[Stored data entries]
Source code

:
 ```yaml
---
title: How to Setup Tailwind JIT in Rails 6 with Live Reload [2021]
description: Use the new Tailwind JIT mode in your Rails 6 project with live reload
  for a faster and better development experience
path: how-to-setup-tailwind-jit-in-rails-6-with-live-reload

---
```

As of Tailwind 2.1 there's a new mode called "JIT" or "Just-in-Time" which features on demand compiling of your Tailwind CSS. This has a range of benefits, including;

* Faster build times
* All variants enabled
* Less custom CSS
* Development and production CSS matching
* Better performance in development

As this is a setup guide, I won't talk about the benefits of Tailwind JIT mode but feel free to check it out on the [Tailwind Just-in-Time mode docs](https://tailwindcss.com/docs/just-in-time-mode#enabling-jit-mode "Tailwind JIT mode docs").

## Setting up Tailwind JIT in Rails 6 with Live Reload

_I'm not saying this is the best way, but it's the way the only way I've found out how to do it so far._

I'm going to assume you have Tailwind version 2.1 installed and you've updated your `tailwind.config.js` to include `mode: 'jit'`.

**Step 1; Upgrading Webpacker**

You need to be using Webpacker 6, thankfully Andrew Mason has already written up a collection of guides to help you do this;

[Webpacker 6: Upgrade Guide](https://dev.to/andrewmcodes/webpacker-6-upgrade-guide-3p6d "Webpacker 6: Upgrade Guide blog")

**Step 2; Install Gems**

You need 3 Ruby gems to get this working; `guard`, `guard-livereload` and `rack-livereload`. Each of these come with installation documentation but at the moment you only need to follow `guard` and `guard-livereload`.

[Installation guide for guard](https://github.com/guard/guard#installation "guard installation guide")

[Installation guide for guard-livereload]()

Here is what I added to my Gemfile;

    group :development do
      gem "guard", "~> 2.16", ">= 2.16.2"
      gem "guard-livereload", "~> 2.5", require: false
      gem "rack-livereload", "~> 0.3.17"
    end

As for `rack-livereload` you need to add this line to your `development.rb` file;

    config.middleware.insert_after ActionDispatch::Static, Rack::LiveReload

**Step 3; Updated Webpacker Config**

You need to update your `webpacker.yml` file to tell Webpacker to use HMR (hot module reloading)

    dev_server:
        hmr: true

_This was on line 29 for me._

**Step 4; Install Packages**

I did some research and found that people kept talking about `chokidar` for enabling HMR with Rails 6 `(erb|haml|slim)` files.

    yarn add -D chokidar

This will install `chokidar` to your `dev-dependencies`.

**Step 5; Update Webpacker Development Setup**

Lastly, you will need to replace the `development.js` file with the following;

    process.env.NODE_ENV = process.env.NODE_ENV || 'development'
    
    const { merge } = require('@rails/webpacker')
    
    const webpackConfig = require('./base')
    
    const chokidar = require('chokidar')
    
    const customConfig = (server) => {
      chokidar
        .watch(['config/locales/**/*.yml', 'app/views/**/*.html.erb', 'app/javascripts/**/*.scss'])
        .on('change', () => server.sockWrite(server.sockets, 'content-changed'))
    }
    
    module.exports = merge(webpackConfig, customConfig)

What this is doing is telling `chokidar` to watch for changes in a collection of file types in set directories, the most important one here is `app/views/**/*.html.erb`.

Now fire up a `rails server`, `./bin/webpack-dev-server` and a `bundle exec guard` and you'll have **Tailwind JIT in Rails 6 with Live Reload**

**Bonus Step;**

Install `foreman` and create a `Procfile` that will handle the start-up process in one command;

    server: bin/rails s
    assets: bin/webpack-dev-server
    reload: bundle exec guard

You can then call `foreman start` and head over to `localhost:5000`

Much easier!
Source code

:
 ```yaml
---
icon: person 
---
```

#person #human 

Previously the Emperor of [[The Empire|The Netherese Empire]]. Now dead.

--

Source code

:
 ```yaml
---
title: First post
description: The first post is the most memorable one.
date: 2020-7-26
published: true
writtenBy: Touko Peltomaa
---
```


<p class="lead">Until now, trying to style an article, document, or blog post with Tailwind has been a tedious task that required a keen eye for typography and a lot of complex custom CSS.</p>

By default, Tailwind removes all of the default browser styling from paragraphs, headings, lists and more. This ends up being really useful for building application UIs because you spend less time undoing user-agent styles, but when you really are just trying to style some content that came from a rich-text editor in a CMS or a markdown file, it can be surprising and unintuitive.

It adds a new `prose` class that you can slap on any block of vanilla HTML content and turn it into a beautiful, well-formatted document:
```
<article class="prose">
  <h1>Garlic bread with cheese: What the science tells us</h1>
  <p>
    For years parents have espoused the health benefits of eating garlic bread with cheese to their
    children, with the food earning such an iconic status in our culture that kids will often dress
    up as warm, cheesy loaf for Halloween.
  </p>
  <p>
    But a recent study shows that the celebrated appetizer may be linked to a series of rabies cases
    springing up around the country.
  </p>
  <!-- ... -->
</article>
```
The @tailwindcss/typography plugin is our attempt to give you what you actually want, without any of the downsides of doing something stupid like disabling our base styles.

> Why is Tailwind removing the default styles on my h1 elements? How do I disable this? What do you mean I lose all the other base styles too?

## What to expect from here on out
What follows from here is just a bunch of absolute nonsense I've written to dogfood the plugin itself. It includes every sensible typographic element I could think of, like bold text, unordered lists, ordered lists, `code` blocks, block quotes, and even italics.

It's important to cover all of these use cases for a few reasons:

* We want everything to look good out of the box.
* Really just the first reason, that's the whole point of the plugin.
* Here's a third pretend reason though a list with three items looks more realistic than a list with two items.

▶ [Instructions to follow]: Copy every line of the data where "cheese" is found.

▶ [Task response]:
  <h1>Garlic bread with cheese: What the science tells us</h1>
    For years parents have espoused the health benefits of eating garlic bread with cheese to their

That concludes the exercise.